### [Assigned task]
Return all the entries exactly, keeping pictures out.

### [Data for processing]

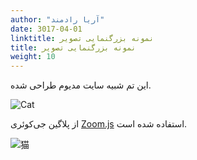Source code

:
 ```yaml
---
author: "آریا رادمند"
date: 3017-04-01
linktitle: نمونه بزرگنمایی تصویر
title: نمونه بزرگنمایی تصویر
weight: 10
---
```


این تم شبیه سایت مدیوم طراحی شده.

![Cat](http://placekitten.com/g/640/340 "sample")

از پلاگین جی‌کوئری
[Zoom.js](https://github.com/fat/zoom.js/) 
استفاده شده است.

![猫](http://placekitten.com/g/1000/700 "サンプル")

### [Response]
Source code

:
 ```yaml
---
author: "آریا رادمند"
date: 3017-04-01
linktitle: نمونه بزرگنمایی تصویر
title: نمونه بزرگنمایی تصویر
weight: 10
---
```


این تم شبیه سایت مدیوم طراحی شده.

![Cat](http://placekitten.com/g/640/340 "sample")

از پلاگین جی‌کوئری
[Zoom.js](https://github.com/fat/zoom.js/) 
استفاده شده است.

![猫](http://placekitten.com/g/1000/700 "サンプル")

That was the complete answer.